Пелагея Павловна пожала плечами:
— Во многом. Чего уж греха таить, раньше он с бабами не вел разговоров, за редким исключением.
Я с горечью усмехнулась:
— Угу, только это не довод. Другие, видимо, боялись, и сами рта не раскрывали. А у меня выбора нет: то приходится до хрипоты рассказывать о чем-то, касающемся «той» стороны, то потому что выживать надо. Вот и болтаю без умолку, иногда от страха и сомнений.
Зайчиха с иронией посмотрела на меня, словно на малое дитя.
— И в ресторан никого не приглашал. — Пожевав губу крупными желтоватыми зубами, она добавила главный аргумент: — Да ему даже в голову бы не пришло устраивать поединок силы, да еще за самку.
— Поединок силы? — сипло спросила я, вспомнив о кровавой схватке во дворе.

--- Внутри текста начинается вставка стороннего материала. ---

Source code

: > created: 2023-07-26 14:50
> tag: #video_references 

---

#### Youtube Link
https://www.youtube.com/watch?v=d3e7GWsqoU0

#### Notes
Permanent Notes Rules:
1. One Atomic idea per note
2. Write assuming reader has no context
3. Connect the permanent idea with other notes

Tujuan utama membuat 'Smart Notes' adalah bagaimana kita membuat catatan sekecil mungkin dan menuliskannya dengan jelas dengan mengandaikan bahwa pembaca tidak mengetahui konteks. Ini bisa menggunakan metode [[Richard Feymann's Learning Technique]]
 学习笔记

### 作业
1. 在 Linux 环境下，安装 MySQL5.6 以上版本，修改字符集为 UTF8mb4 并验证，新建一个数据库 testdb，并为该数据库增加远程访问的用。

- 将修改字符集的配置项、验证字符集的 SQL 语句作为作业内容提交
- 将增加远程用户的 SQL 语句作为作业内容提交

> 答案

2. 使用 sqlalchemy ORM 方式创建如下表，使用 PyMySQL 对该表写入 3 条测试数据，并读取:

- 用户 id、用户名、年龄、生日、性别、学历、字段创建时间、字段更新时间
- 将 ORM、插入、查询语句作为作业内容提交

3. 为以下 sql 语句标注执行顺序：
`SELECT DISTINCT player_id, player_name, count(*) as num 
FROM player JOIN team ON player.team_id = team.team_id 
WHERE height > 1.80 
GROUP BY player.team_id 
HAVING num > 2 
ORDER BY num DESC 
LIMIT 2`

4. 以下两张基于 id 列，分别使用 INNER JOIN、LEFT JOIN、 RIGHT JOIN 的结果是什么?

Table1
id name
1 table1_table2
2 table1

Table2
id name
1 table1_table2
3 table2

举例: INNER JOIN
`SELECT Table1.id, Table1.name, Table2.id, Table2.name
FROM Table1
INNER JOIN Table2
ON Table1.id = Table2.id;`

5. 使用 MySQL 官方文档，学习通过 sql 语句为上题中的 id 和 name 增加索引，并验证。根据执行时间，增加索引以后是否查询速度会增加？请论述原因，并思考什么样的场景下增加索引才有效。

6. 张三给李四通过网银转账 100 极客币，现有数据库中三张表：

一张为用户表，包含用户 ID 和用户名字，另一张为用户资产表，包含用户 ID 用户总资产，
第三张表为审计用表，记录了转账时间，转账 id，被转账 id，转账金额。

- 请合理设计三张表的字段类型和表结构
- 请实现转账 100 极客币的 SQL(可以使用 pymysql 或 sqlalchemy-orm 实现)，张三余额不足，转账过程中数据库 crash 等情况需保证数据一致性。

— Ну да, — кивнула Пелагея. — Если самка еще не отмечена брачной меткой, самцы частенько бьются за ее внимание. Обычно она выбирает победителя. Кто как не сильный самец лучше защитит семью, а?! Поэтому, чем страшнее драка, тем благосклоннее самка-оборотень. Андрюху-то нашего ягуар на лоскуты порвал. Мордашку ему смазливую подпортил, чтобы не зарился на чужое… А может, чтобы самому на его фоне лучше да выгоднее смотреться…
— Жуть, — поморщилась я.
Пелагея Павловна хитренько усмехнулась и просветила:
— И что самое интересное: обычно, сразу после драки победителя ждет награда — близость. Кровь и пот распаляют страсть, а огонь в крови самца требует выхода. Но ты ж неправильная оборотень, маг наполовину, да еще и светлая. Не почувствовала желания… наградить…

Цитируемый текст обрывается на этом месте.